Rooting for Miami, I am I am!


----------



## hiphop3 (May 6, 2011)

expatagogo said:


> I have no good answer to your question, but I am thrilled to pieces to know I'm not the only NBA fan in Egypt.
> 
> Rooting for Miami, I am I am!


Haha well my brother is here with me so I have to adjust my calculations *thinking* hmmm that would make 3 NBA fans in Egypt lol. And I have a like for both teams, but I believe King James and Miami deserve the ring this year. :clap2::clap2::clap2:


----------



## expatagogo (May 31, 2010)

hiphop3 said:


> I believe King James and Miami deserve the ring this year. :clap2::clap2::clap2:


Me, too, but only because my Deeeeeeeeeeeeeeetroit Pistons aren't on the schedule.


----------



## hiphop3 (May 6, 2011)

expatagogo said:


> Me, too, but only because my Deeeeeeeeeeeeeeetroit Pistons aren't on the schedule.


Well I can officialy claim 2 teams being the NY Knicks and Washington Wizards, but in the scope of things would I really want to with their records :doh: We'll get it together one day hopefully. Atleast the Pistons won a chip in this decade


----------



## Lanason (Sep 1, 2009)

UK and USA

two great nations separated by a "Common Language"
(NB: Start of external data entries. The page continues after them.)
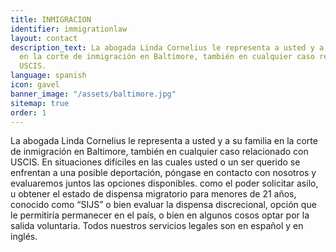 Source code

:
 ```yaml
---
title: INMIGRACION
identifier: immigrationlaw
layout: contact
description_text: La abogada Linda Cornelius le representa a usted y a su familia
  en la corte de inmigración en Baltimore, también en cualquier caso relacionado con
  USCIS.
language: spanish
icon: gavel
banner_image: "/assets/baltimore.jpg"
sitemap: true
order: 1
---
```


La abogada Linda Cornelius le representa a usted y a su familia en la corte de inmigraci&oacute;n en Baltimore, tambi&eacute;n en cualquier caso relacionado con USCIS. En situaciones dif&iacute;ciles en las cuales usted o un ser querido se enfrentan a una posible deportaci&oacute;n, p&oacute;ngase en contacto con nosotros y evaluaremos juntos las opciones disponibles. como el poder solicitar asilo, u obtener el estado de dispensa migratorio para menores de 21 a&ntilde;os, conocido como “SIJS” o bien evaluar la dispensa discrecional, opci&oacute;n que le permitir&iacute;a permanecer en el pa&iacute;s, o bien en algunos cosos optar por la salida voluntaria. Todos nuestros servicios legales son en espa&ntilde;ol y en ingl&eacute;s. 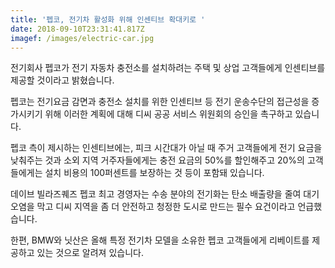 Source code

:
 ```yaml
---
title: '펩코, 전기차 활성화 위해 인센티브 확대키로 '
date: 2018-09-10T23:31:41.817Z
imagef: /images/electric-car.jpg
---
```

전기회사 펩코가 전기 자동차 충전소를 설치하려는 주택 및 상업 고객들에게 인센티브를 제공할 것이라고 밝혔습니다. 



펩코는 전기요금 감면과 충전소 설치를 위한 인센티브 등 전기 운송수단의 접근성을 증가시키기 위해 이러한 계획에 대해 디씨 공공 서비스 위원회의 승인을 촉구하고 있습니다. 



펩코 측이 제시하는 인센티브에는, 피크 시간대가 아닐 때 주거 고객들에게 전기 요금을 낮춰주는 것과 소외 지역 거주자들에게는 충전 요금의 50%를 할인해주고 20%의 고객들에게는 설치 비용의 100퍼센트를 보장하는 것 등이 포함돼 있습니다. 



데이브 빌라즈퀘즈 펩코 최고 경영자는 수송 분야의 전기화는 탄소 배출량을 줄여 대기 오염을 막고 디씨 지역을 좀 더 안전하고 청정한 도시로 만드는 필수 요건이라고 언급했습니다.



한편, BMW와 닛산은 올해 특정 전기차 모델을 소유한 펩코 고객들에게 리베이트를 제공하고 있는 것으로 알려져 있습니다.

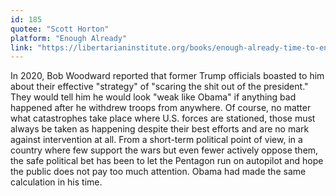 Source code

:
 ```yaml
---
id: 185
quotee: "Scott Horton"
platform: "Enough Already"
link: "https://libertarianinstitute.org/books/enough-already-time-to-end-the-war-on-terrorism/"
---
```


In 2020, Bob Woodward reported that former Trump officials boasted to him about their effective "strategy" of "scaring the shit out of the president." They would tell him he would look "weak like Obama" if anything bad happened after he withdrew troops from anywhere. Of course, no matter what catastrophes take place where U.S. forces are stationed, those must always be taken as happening despite their best efforts and are no mark against intervention at all. From a short-term political point of view, in a country where few support the wars but even fewer actively oppose them, the safe political bet has been to let the Pentagon run on autopilot and hope the public does not pay too much attention. Obama had made the same calculation in his time.
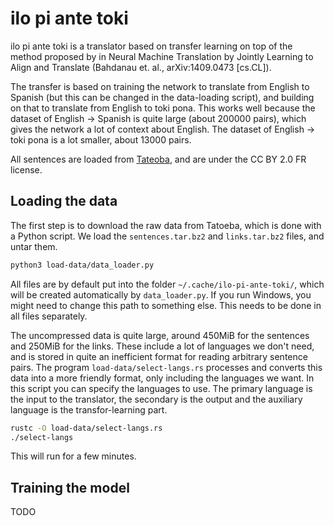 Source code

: # ilo pi ante toki

ilo pi ante toki is a translator based on transfer learning on top of the method proposed by in Neural Machine Translation by Jointly Learning to Align and Translate (Bahdanau et. al., arXiv:1409.0473 [cs.CL]).

The transfer is based on training the network to translate from English to Spanish (but this can be changed in the data-loading script), and building on that to translate from English to toki pona. This works well because the dataset of English -> Spanish is quite large (about 200000 pairs), which gives the network a lot of context about English. The dataset of English -> toki pona is a lot smaller, about 13000 pairs.

All sentences are loaded from [Tateoba](https://tatoeba.org), and are under the CC BY 2.0 FR license.

## Loading the data

The first step is to download the raw data from Tatoeba, which is done with a Python script. We load the `sentences.tar.bz2` and `links.tar.bz2` files, and untar them.

```sh
python3 load-data/data_loader.py
```

All files are by default put into the folder `~/.cache/ilo-pi-ante-toki/`, which will be created automatically by `data_loader.py`. If you run Windows, you might need to change this path to something else. This needs to be done in all files separately.

The uncompressed data is quite large, around 450MiB for the sentences and 250MiB for the links. These include a lot of languages we don't need, and is stored in quite an inefficient format for reading arbitrary sentence pairs. The program `load-data/select-langs.rs` processes and converts this data into a more friendly format, only including the languages we want. In this script you can specify the languages to use. The primary language is the input to the translator, the secondary is the output and the auxiliary language is the transfor-learning part.

```sh
rustc -O load-data/select-langs.rs
./select-langs
```

This will run for a few minutes.

## Training the model

TODO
dunna what these guys are on about :noidea:


----------



## expatagogo (May 31, 2010)

Lanason said:


> UK and USA
> 
> two great nations separated by a "Common Language"
> 
> dunna what these guys are on about :noidea:


Basketball!


----------



## expatagogo (May 31, 2010)

:clap2::clap2::clap2::clap2::clap2:


----------